This is a case where the disputed tax is lesser than the penalty imposed as a result of which if the case is settled in Section 7(1)(b) of the Tamil Nadu Sales Tax (Settlement of Disputes) Act, 2002, amount payable by the petitioner is far below 15% of the penalty that would have been payable by the petitioner if the case was pertaining to penalty simplicitor and was to be settled under Section 7(1)(c) of the Tamil Nadu Sales Tax (Settlement of Disputes) Act, 2002.
The provision of the Tamil Nadu Sales Tax (Settlement of Disputes) Act, 2002 is to be read plainly without any addition or deletion - Though the settlement of dispute is to prejudice of the revenue, nevertheless it is on account of the defect in the method prescribed under the provisions of the Tamil Nadu Sales Tax (Settlement of Disputes) Act, 2002. Therefore, the impugned order cannot be sustained.

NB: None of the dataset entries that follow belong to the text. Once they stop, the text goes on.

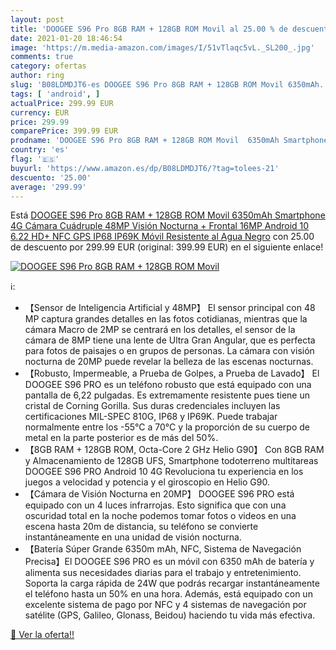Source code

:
 ```yaml
---
layout: post
title: 'DOOGEE S96 Pro 8GB RAM + 128GB ROM Movil al 25.00 % de descuento'
date: 2021-01-20 18:46:54
image: 'https://m.media-amazon.com/images/I/51vTlaqc5vL._SL200_.jpg'
comments: true
category: ofertas
author: ring
slug: 'B08LDMDJT6-es DOOGEE S96 Pro 8GB RAM + 128GB ROM Movil 6350mAh...'
tags: [ 'android', ]
actualPrice: 299.99 EUR
currency: EUR
price: 299.99
comparePrice: 399.99 EUR
prodname: 'DOOGEE S96 Pro 8GB RAM + 128GB ROM Movil  6350mAh Smartphone 4G  Cámara Cuádruple 48MP  Visión Nocturna + Frontal 16MP  Android 10  6.22 HD+  NFC  GPS  IP68 IP69K Móvil Resistente al Agua  Negro'
country: 'es'
flag: '🇪🇸'
buyurl: 'https://www.amazon.es/dp/B08LDMDJT6/?tag=tolees-21'
descuento: '25.00'
average: '299.99'
---
```


Está [DOOGEE S96 Pro 8GB RAM + 128GB ROM Movil  6350mAh Smartphone 4G  Cámara Cuádruple 48MP  Visión Nocturna + Frontal 16MP  Android 10  6.22 HD+  NFC  GPS  IP68 IP69K Móvil Resistente al Agua  Negro](https://www.amazon.es/dp/B08LDMDJT6/?tag=tolees-21) con 25.00 de descuento por 299.99 EUR (original: 399.99 EUR) en el siguiente enlace!

[![DOOGEE S96 Pro 8GB RAM + 128GB ROM Movil](https://m.media-amazon.com/images/I/51vTlaqc5vL._SL200_.jpg)](https://www.amazon.es/dp/B08LDMDJT6/?tag=tolees-21)

ℹ️:

- 【Sensor de Inteligencia Artificial y 48MP】 El sensor principal con 48 MP captura grandes detalles en las fotos cotidianas, mientras que la cámara Macro de 2MP se centrará en los detalles, el sensor de la cámara de 8MP tiene una lente de Ultra Gran Angular, que es perfecta para fotos de paisajes o en grupos de personas. La cámara con visión nocturna de 20MP puede revelar la belleza de las escenas nocturnas.
- 【Robusto, Impermeable, a Prueba de Golpes, a Prueba de Lavado】 El DOOGEE S96 PRO es un teléfono robusto que está equipado con una pantalla de 6,22 pulgadas. Es extremamente resistente pues tiene un cristal de Corning Gorilla. Sus duras credenciales incluyen las certificaciones MIL-SPEC 810G, IP68 y IP69K. Puede trabajar normalmente entre los -55°C a 70°C y la proporción de su cuerpo de metal en la parte posterior es de más del 50%.
- 【8GB RAM + 128GB ROM, Octa-Core 2 GHz Helio G90】 Con 8GB RAM y Almacenamiento de 128GB UFS, Smartphone todoterreno multitareas DOOGEE S96 PRO Android 10 4G Revoluciona tu experiencia en los juegos a velocidad y potencia y el giroscopio en Helio G90.
- 【Cámara de Visión Nocturna en 20MP】 DOOGEE S96 PRO está equipado con un 4 luces infrarrojas. Esto significa que con una oscuridad total en la noche podemos tomar fotos o videos en una escena hasta 20m de distancia, su teléfono se convierte instantáneamente en una unidad de visión nocturna.
- 【Batería Súper Grande 6350m mAh, NFC, Sistema de Navegación Precisa】El DOOGEE S96 PRO es un móvil con 6350 mAh de batería y alimenta sus necesidades diarias para el trabajo y entretenimiento. Soporta la carga rápida de 24W que podrás recargar instantáneamente el teléfono hasta un 50% en una hora. Además, está equipado con un excelente sistema de pago por NFC y 4 sistemas de navegación por satélite (GPS, Galileo, Glonass, Beidou) haciendo tu vida más efectiva.

[🛒 Ver la oferta!!](https://www.amazon.es/dp/B08LDMDJT6/?tag=tolees-21)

Though, the petitioner benefits by being a lesser amount under Section 7(1)(b) of the Tamil Nadu Sales Tax (Settlement of Disputes) Act, 2002, nevertheless it is purely on account of the defect in the Act. The benefit which flows from such defective drafting of the Act cannot be denied based on the presumed and assured intention of the legislature. Unless the law was amended, the benefit of such enactment cannot be denied - the impugned order passed by the respondent is unsustainable - petition allowed - decided in favor of petitioner.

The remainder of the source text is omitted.